Pictures paired with source code:
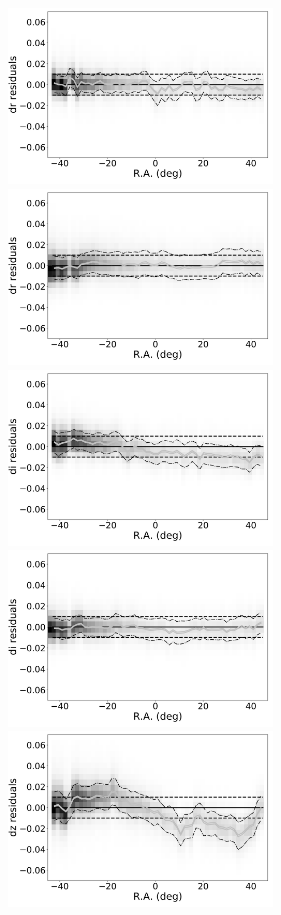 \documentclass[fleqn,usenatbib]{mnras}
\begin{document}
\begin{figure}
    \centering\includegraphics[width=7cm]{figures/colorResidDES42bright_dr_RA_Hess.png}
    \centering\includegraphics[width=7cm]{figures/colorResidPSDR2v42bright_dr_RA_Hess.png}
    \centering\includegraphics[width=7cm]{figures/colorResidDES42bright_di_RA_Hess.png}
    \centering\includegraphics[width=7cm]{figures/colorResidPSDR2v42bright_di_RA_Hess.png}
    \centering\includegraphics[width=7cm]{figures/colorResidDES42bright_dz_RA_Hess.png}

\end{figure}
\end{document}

--

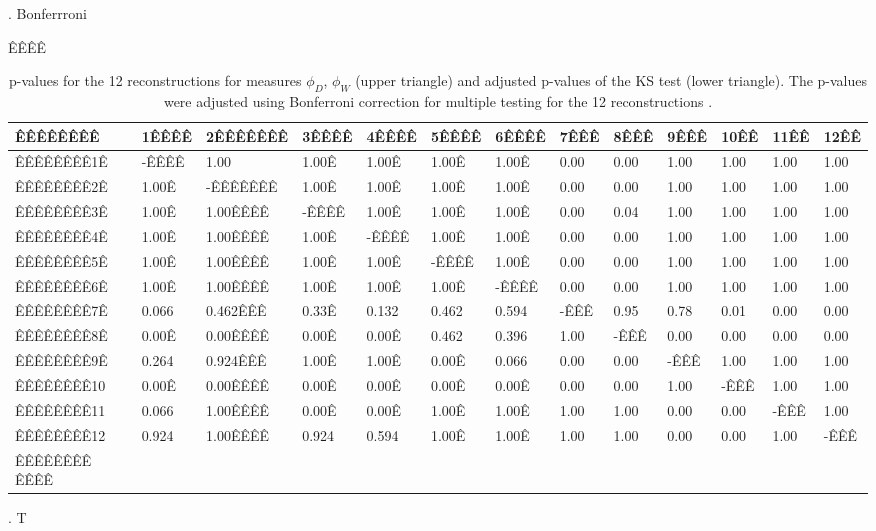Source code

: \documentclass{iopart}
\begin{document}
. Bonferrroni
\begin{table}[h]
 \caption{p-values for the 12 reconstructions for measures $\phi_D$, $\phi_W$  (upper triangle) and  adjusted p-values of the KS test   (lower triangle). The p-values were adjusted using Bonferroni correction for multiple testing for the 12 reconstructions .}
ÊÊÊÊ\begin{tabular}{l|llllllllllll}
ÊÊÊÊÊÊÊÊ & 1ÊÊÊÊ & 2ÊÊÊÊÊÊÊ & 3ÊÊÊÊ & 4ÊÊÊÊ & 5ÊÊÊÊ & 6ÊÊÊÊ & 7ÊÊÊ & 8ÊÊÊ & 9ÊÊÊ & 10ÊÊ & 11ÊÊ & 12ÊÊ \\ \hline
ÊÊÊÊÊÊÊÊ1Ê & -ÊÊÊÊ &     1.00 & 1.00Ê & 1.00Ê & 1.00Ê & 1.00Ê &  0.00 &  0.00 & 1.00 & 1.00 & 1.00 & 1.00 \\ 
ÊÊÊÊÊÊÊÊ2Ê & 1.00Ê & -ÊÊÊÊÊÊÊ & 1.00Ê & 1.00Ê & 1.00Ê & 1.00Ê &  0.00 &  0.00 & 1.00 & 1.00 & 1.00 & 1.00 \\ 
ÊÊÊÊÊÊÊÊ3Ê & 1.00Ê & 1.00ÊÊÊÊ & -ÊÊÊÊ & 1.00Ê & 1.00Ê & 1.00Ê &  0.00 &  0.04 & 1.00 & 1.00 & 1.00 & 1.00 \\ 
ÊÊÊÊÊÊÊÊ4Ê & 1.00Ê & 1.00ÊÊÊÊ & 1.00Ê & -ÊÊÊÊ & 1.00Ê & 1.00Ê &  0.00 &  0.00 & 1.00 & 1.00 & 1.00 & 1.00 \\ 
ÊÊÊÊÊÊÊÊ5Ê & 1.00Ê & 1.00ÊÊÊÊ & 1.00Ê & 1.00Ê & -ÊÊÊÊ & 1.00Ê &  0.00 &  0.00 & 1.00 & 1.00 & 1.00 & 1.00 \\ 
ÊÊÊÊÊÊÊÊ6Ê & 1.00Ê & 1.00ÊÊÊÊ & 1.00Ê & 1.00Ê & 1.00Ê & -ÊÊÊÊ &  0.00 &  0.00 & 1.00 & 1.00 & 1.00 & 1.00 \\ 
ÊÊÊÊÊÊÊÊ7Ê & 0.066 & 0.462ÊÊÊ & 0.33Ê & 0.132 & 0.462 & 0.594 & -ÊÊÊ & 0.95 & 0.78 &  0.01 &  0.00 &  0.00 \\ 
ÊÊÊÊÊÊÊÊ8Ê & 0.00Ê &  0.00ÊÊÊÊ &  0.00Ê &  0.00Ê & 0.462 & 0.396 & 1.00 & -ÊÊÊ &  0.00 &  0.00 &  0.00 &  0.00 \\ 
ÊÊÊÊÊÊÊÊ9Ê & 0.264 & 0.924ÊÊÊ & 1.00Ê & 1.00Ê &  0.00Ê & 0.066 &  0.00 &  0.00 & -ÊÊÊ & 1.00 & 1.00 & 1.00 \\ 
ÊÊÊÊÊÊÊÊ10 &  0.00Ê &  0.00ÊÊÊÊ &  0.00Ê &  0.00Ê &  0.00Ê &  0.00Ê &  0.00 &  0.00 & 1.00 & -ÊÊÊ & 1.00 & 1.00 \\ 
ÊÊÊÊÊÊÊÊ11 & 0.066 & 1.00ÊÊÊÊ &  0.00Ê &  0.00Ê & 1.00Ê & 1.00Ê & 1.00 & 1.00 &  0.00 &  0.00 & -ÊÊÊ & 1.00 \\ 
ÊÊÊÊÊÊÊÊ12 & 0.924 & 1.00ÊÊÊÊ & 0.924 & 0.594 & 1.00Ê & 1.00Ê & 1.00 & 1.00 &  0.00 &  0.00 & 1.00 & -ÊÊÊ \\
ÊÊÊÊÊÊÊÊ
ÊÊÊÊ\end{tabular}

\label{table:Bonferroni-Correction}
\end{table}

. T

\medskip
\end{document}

Activity –
Each line in the entries above, starting at the line with "ÊÊÊÊÊÊÊÊ1Ê & -ÊÊÊÊ" and ending at the line with "ÊÊÊÊÊÊÊÊ3Ê & 1.00Ê", is to be printed exactly, and only those lines.

Answer space –
ÊÊÊÊÊÊÊÊ1Ê & -ÊÊÊÊ &     1.00 & 1.00Ê & 1.00Ê & 1.00Ê & 1.00Ê &  0.00 &  0.00 & 1.00 & 1.00 & 1.00 & 1.00 \\ 
ÊÊÊÊÊÊÊÊ2Ê & 1.00Ê & -ÊÊÊÊÊÊÊ & 1.00Ê & 1.00Ê & 1.00Ê & 1.00Ê &  0.00 &  0.00 & 1.00 & 1.00 & 1.00 & 1.00 \\ 
ÊÊÊÊÊÊÊÊ3Ê & 1.00Ê & 1.00ÊÊÊÊ & -ÊÊÊÊ & 1.00Ê & 1.00Ê & 1.00Ê &  0.00 &  0.04 & 1.00 & 1.00 & 1.00 & 1.00 \\ 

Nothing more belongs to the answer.